Françafrique

« Même quand vous avez une alternance au Sénégal, le programme est défini avec le FMI »

Françafrique

par Clair Rivière

Report des élections au Sénégal, dirigeants qui s’accrochent au pouvoir, putschs au Mali, Burkina Faso, Niger… L’économiste sénégalais Ndongo Samba Sylla analyse ces crises démocratiques au prisme de l’histoire de la Françafrique.

La Françafrique tangue. Au Mali, au Burkina Faso et au Niger, des régimes de militaires putschistes ont contraint ces derniers mois l’armée française à quitter leur territoire. Et depuis début février, le Sénégal connaît une crise électorale. Alors qu’un candidat d’opposition passait pour favori de la présidentielle du 25 février, le président Macky Sall a reporté le scrutin. Le 22 février, il a promis de quitter le pouvoir, mais sans donner de date pour l’élection.

Pendant ce temps, la répression des protestations contre ce qui est dénoncé comme un « coup d’État institutionnel » a fait quatre morts. Ndongo Samba Sylla, économiste sénégalais, intellectuel engagé contre le franc CFA, analyse ce moment dans le temps long. Il vient de publier De la démocratie en Françafrique : une histoire de l’impérialisme électoral (avec Fanny Pigeaud, La Découverte, 2024). Basta! l’a rencontré à Dakar.

Basta!  : L’été dernier, quand l’armée a renversé le président du Niger, la France a exigé « la restauration de l’intégrité démocratique ». Quand la présidentielle sénégalaise est reportée illégalement, le ton de Paris est bien plus timide. Comment interpréter cette différence de traitement ?

Portrait de Ndongo Samba Sylla
Ndongo Samba Sylla
Économiste sénégalais, il est directeur de recherche de la région Afrique d’International Development Economics Associates. Il a co-écrit avec la journaliste Fanny Pigeaud De la démocratie en Françafrique : une histoire de l’impérialisme électoral (La Découverte, 2024).
©Clair Rivière

Ndongo Samba Sylla : Il y en a qui parlent d’hypocrisie, de « deux poids, deux mesures ». Ce qu’on explique dans notre livre avec Fanny Pigeaud, c’est qu’il n’y a pas de diplomatie basée sur les valeurs de la part des pays occidentaux, et encore moins de la France. C’est-à-dire que quand le coup d’État civil ou militaire est effectué par des personnes loyales aux intérêts français ou occidentaux, il n’y a pas de problème.

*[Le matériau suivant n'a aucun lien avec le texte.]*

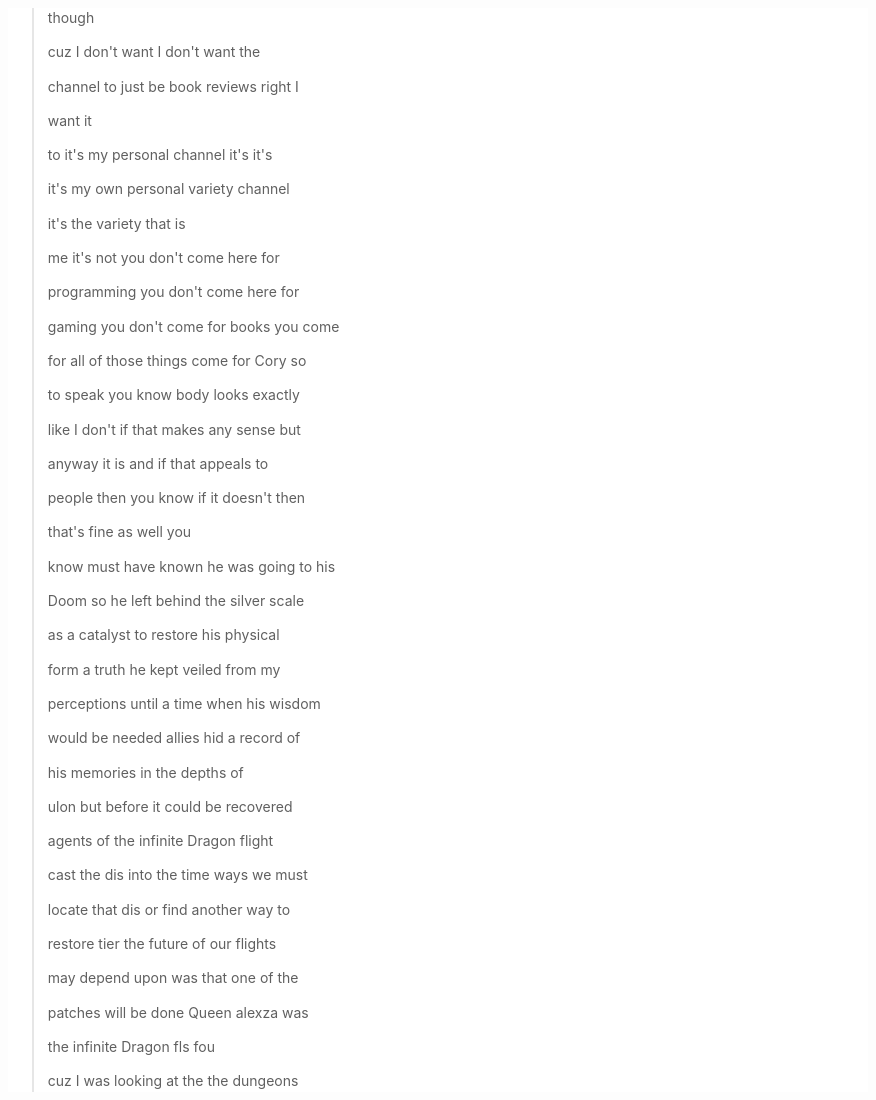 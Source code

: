 > though
>
> cuz I don&#39;t want I don&#39;t want the
>
> channel to just be book reviews right I
>
> want it
>
> to it&#39;s my personal channel it&#39;s it&#39;s
>
> it&#39;s my own personal variety channel
>
> it&#39;s the variety that is
>
> me it&#39;s not you don&#39;t come here for
>
> programming you don&#39;t come here for
>
> gaming you don&#39;t come for books you come
>
> for all of those things come for Cory so
>
> to speak you know body looks exactly
>
> like I don&#39;t if that makes any sense but
>
> anyway it is and if that appeals to
>
> people then you know if it doesn&#39;t then
>
> that&#39;s fine as well you
>
> know must have known he was going to his
>
> Doom so he left behind the silver scale
>
> as a catalyst to restore his physical
>
> form a truth he kept veiled from my
>
> perceptions until a time when his wisdom
>
> would be needed allies hid a record of
>
> his memories in the depths of
>
> ulon but before it could be recovered
>
> agents of the infinite Dragon flight
>
> cast the dis into the time ways we must
>
> locate that dis or find another way to
>
> restore tier the future of our flights
>
> may depend upon was that one of the
>
> patches will be done Queen alexza was
>
> the infinite Dragon fls fou
>
> cuz I was looking at the the dungeons
>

Mais quand ça vient des dissidents, là, c’est autre chose.

Le Sénégal est souvent présenté comme un exemple de démocratie. Selon vous, c’est un mythe. Pourtant, contrairement à ses voisins, ce pays n’a jamais subi de coup d’État militaire. Il a même connu deux transitions pacifiques, où le président sortant a accepté sa défaite par les urnes...

Le Sénégal a été érigé en symbole démocratique parce que la plupart des autres pays d’Afrique francophone ont connu des régimes hyper autoritaires, avec des dirigeants qui se maintiennent parfois en poste pendant des décennies [1]. Au Sénégal, il y a eu des conquêtes démocratiques certes, mais il ne faut pas oublier qu’elles ont été le fruit des luttes de mouvements qui ont été lourdement réprimés, comme le Parti africain de l’indépendance [formation de gauche contrainte à la clandestinité sous le règne de Léopold Sédar Senghor, le premier président du Sénégal indépendant, ndlr].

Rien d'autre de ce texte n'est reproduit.